Saved entries:
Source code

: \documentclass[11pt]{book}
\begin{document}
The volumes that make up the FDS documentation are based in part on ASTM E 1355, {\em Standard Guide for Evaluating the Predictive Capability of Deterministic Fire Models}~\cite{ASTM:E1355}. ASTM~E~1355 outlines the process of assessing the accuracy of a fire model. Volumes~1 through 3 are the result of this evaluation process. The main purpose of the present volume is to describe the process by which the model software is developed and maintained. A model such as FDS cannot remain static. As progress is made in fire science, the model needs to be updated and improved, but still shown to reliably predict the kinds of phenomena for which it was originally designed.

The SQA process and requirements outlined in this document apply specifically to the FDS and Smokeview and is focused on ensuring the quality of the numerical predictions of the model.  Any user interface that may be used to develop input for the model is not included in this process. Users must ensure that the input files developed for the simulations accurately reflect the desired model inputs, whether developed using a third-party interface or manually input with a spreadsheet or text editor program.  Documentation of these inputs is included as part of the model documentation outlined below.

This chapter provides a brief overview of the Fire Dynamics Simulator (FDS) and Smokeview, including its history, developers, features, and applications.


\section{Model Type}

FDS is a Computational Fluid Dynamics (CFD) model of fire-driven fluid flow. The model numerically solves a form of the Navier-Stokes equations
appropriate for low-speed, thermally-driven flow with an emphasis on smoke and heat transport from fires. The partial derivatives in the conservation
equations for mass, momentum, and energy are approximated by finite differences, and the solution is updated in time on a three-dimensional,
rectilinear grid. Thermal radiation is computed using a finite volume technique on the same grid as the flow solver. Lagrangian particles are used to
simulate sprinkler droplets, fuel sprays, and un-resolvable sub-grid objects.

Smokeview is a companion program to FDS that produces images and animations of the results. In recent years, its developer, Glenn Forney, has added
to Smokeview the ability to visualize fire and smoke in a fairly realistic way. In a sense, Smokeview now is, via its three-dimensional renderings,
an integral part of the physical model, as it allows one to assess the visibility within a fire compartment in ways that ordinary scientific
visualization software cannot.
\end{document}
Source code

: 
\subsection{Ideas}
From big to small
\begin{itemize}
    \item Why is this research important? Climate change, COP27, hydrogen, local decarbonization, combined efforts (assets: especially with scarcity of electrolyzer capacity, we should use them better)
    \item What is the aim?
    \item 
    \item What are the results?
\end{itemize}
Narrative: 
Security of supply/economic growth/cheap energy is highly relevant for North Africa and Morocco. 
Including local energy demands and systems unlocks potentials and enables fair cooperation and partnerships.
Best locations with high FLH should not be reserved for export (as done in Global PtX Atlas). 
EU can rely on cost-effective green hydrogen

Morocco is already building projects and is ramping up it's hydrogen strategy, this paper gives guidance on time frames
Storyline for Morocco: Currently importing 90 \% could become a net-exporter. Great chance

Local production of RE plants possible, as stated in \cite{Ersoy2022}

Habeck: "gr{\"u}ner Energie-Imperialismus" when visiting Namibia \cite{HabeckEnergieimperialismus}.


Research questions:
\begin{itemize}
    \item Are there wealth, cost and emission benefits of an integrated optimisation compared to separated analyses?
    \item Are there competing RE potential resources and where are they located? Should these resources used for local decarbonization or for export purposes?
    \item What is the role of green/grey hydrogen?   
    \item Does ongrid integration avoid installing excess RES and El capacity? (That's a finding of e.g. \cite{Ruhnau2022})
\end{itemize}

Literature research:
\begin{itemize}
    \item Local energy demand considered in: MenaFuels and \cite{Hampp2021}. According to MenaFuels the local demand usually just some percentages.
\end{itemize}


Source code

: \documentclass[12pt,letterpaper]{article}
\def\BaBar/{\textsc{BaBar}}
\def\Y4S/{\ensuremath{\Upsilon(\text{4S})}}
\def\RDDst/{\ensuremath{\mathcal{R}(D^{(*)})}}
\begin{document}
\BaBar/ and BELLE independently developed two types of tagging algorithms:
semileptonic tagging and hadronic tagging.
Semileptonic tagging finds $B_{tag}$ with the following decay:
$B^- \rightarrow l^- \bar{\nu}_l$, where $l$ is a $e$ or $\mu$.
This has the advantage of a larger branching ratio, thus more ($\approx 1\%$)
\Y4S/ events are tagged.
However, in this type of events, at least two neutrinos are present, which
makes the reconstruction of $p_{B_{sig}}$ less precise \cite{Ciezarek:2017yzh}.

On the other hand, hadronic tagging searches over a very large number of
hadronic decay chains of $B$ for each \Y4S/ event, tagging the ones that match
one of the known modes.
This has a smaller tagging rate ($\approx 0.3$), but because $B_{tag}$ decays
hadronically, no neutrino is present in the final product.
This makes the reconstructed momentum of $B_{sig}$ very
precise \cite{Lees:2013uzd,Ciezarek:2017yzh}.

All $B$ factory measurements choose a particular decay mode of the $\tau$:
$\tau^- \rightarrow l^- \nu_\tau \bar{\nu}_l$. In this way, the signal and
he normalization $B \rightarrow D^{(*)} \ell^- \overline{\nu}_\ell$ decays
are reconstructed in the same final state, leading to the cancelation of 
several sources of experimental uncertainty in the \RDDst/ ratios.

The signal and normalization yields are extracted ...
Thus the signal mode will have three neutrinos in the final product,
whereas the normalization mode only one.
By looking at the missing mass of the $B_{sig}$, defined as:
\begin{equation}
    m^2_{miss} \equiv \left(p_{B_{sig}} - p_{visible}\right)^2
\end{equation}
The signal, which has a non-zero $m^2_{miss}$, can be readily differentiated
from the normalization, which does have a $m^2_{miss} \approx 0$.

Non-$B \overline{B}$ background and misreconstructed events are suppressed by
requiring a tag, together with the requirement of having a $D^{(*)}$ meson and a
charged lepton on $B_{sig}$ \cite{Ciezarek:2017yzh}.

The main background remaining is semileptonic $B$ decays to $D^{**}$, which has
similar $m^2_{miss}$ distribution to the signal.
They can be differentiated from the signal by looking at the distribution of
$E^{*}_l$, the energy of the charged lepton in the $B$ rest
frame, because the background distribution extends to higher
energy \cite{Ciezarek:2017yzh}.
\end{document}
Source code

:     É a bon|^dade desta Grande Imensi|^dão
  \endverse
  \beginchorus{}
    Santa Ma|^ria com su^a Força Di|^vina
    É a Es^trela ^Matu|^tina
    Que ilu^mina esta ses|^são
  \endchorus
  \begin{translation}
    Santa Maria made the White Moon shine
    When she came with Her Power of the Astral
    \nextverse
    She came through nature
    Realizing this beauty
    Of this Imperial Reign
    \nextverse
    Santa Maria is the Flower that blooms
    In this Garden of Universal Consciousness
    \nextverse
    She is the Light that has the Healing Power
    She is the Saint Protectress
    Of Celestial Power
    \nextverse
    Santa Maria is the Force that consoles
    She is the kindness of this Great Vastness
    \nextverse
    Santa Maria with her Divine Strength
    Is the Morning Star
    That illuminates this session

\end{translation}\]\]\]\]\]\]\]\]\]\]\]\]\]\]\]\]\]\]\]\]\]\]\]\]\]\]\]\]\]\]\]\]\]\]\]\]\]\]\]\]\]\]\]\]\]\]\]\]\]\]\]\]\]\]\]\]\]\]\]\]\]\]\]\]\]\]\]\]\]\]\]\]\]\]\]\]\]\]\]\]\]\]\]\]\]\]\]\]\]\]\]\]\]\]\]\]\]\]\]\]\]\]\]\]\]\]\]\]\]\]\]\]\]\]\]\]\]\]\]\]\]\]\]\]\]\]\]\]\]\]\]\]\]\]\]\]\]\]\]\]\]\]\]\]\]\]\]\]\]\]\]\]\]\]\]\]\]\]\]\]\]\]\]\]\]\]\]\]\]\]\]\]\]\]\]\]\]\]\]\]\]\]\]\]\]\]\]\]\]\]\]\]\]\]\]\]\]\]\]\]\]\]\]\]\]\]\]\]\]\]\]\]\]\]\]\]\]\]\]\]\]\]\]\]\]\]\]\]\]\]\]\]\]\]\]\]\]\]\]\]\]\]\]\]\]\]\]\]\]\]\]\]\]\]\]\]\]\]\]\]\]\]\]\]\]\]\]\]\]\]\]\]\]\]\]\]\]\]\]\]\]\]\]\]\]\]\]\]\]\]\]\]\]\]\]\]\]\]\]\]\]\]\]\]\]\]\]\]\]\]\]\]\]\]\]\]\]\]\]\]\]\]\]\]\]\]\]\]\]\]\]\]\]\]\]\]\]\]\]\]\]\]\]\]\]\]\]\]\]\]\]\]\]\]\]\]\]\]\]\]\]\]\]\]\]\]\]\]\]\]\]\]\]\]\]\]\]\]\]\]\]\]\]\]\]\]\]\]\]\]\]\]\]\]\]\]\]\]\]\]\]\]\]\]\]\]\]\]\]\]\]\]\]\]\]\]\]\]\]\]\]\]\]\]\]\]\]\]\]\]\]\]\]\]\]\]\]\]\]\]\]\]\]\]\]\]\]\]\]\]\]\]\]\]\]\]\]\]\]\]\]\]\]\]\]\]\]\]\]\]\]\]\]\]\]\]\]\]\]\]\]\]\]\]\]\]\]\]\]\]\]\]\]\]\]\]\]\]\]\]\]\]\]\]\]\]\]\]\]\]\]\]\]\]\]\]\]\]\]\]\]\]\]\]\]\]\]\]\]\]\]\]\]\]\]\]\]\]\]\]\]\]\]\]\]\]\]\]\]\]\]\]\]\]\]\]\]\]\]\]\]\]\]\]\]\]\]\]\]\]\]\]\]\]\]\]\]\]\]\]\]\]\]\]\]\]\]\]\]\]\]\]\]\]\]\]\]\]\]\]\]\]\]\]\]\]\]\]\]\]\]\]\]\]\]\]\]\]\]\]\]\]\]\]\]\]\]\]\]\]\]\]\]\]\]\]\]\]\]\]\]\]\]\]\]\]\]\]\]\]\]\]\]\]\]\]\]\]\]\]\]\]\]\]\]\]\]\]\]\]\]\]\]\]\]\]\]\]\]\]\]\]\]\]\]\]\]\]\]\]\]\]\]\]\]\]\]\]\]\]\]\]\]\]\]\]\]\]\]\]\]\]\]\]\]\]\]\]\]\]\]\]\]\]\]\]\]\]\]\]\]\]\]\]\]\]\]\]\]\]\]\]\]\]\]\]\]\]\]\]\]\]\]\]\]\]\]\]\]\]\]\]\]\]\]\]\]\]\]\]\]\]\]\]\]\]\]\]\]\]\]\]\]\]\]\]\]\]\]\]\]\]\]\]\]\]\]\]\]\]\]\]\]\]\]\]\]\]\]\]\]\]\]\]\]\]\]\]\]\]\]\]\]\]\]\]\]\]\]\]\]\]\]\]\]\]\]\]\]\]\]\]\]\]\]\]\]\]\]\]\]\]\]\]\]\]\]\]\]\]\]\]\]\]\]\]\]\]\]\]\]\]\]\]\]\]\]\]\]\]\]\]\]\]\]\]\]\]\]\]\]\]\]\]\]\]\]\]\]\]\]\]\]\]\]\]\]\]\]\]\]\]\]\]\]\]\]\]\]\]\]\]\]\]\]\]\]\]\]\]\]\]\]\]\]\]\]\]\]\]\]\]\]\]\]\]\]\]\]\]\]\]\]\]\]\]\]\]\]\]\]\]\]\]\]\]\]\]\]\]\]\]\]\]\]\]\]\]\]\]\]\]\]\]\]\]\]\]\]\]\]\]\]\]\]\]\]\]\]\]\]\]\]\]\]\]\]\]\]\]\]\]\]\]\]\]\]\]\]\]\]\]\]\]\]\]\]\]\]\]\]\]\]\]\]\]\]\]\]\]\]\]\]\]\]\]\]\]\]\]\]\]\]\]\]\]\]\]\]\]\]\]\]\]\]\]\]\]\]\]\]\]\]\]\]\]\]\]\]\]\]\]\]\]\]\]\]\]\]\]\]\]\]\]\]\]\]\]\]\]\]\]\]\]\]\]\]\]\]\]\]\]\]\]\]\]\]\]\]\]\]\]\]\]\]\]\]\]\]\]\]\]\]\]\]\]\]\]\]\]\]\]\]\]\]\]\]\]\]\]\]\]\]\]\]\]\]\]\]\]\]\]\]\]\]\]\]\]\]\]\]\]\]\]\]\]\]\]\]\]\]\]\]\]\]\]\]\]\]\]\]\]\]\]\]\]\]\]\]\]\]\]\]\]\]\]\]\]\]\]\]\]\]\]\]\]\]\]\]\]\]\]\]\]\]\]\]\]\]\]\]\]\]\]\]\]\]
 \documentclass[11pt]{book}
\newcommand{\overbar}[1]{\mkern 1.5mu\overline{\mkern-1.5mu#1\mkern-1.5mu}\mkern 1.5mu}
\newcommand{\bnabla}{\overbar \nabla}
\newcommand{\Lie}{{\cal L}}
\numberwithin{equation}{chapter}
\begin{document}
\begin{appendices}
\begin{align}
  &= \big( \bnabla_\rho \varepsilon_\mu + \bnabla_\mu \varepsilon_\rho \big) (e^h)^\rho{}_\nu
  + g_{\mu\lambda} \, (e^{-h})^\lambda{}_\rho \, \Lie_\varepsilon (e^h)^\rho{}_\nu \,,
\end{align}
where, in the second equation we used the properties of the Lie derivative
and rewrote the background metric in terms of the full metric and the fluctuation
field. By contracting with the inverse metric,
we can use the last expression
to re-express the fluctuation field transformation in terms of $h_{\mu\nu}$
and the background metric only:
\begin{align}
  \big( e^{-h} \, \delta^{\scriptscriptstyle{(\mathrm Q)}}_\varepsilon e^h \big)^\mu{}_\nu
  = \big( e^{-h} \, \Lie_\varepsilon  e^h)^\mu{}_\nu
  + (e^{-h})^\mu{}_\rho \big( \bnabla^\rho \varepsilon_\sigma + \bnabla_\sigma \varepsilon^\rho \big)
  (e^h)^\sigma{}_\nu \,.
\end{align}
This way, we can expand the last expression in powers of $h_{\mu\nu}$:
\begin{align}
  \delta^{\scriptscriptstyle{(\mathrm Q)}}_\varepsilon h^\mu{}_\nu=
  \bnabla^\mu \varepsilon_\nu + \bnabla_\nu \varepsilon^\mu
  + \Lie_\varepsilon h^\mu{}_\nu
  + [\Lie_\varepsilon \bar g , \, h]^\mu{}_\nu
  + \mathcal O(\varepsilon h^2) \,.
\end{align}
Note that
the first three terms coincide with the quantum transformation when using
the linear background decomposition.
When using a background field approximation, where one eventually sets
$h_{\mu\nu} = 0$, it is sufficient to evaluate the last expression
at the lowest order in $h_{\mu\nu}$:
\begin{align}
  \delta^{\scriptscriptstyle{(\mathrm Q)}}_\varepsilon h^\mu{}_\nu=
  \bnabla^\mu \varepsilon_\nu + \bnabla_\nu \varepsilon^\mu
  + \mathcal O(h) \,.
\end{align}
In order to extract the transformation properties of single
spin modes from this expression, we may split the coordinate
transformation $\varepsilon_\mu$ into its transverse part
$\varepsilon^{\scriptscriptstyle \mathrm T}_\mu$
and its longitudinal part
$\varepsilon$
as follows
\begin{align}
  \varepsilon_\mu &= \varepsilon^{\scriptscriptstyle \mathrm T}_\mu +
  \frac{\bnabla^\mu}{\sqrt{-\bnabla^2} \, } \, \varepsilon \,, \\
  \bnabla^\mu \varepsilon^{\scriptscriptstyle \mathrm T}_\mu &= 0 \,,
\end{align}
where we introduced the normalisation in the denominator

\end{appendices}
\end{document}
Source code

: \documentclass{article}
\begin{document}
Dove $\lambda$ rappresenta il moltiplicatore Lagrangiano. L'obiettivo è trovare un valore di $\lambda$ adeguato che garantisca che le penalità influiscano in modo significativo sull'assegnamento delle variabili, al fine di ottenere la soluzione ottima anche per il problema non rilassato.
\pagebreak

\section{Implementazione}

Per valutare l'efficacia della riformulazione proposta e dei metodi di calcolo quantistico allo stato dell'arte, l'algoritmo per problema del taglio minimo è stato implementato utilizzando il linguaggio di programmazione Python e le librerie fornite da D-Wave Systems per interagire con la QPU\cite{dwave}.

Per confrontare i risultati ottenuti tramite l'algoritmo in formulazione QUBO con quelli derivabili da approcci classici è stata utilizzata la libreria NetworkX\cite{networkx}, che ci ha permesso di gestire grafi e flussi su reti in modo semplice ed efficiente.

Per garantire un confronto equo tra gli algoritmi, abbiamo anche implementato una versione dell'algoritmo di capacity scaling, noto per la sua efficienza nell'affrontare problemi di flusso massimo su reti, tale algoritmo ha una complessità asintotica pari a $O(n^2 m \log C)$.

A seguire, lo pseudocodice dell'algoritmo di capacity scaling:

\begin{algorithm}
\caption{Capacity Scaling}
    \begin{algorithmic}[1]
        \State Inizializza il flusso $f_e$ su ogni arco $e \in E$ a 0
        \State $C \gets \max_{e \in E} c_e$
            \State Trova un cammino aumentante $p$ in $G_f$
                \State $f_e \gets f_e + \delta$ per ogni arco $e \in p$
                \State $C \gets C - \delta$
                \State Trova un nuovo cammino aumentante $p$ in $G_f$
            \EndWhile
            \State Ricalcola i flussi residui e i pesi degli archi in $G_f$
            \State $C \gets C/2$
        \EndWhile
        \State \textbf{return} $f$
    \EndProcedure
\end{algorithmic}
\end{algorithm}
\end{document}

● **Task statement**:
When a line in the data holds the word "modo", show that line.

● **Written reply**:
Dove $\lambda$ rappresenta il moltiplicatore Lagrangiano. L'obiettivo è trovare un valore di $\lambda$ adeguato che garantisca che le penalità influiscano in modo significativo sull'assegnamento delle variabili, al fine di ottenere la soluzione ottima anche per il problema non rilassato.
Per confrontare i risultati ottenuti tramite l'algoritmo in formulazione QUBO con quelli derivabili da approcci classici è stata utilizzata la libreria NetworkX\cite{networkx}, che ci ha permesso di gestire grafi e flussi su reti in modo semplice ed efficiente.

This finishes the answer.